The Last Gasp of Meaningful Pop

Yesterday I watched the amazing concert film "The Last Waltz", directed by Martin Scorsese. It featured the last live performance of the iconic 60s and 70s rock group The Band, and featured Bob Dylan, Van Morrison, Neil Young, Joni Mitchell, Ringo Starr, and other titans of 60s and 70s rock. The film moved me on a few levels. First, the music is simply amazing. But the film's real power is its elegaic tone. It really feels like the end of something, and not just The Band.

It was filmed in the late 70s (78, I think), and that was an important transitional time in music. The kind of music The Band and friends represented was music that was soulful and meaningful. It blended blues, country, jazz, and folk into something that was, for lack of a better word...art. It was music that was about things--about social change, protest, culture, etc. And it reached a wide audience.

With the advent of the 80s, all that was about to change. In my opinion, the 80s were a pretty dismal decade for pop music. Just listen to Paul McCartney's II. That album pretty much captures the tragedy of 80s music--it had lost its soul. Bob Dylan went though his terrible "born again" phase. Everybody went solo, and the bright light of meaningful pop music went pretty dark.

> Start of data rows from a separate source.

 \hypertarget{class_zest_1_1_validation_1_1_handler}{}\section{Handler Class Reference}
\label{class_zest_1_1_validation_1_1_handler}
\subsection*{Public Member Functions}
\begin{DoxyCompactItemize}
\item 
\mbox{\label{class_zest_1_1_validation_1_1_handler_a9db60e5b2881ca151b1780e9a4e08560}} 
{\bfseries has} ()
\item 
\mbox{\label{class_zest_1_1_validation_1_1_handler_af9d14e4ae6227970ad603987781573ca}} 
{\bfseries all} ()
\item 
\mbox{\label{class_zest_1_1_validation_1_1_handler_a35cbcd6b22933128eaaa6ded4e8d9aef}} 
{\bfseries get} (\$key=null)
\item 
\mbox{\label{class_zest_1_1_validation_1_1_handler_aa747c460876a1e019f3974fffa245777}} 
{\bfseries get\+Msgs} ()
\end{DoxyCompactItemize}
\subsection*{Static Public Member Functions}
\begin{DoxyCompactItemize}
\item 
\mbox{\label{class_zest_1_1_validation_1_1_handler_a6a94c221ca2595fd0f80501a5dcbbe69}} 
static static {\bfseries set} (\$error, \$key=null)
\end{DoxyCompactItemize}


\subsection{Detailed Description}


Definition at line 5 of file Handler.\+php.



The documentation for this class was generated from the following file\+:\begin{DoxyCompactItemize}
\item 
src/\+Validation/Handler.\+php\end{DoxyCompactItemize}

I'm not exactly sure who is to blame for this. Ronald Reagan? MTV? The corporatization of the music industry? All of the above. But what happened is this..the titans of 60s music either sold out or went crazy or just got old and lost touch. And good, meaningful music went underground. The late 70s, early 80s saw the rise of punk music--The Dead Kennedys, The Clash, The Sex Pistols, Talking Heads. These bands carried the torch of meaningful music forward; however, the only way this music could exist was if it was inherently non-corporate, hence abrasive, angry, loud, etc.

I'm not saying that good, meaningful music is gone. I'm simply saying it went underground, and has stayed there. The corporate pop music front has reached the point of comic absurdity--Britney Spears, American Idol, Lady Gaga, etc.

And so, when I watched an aging Bob Dylan, and The Band, and Van Morrison, and the others sing "I Shall Be Released" it moved me almost to tears. Something has been lost in the American soul, and this film, this song, captures the elegaic tragedy of that loss.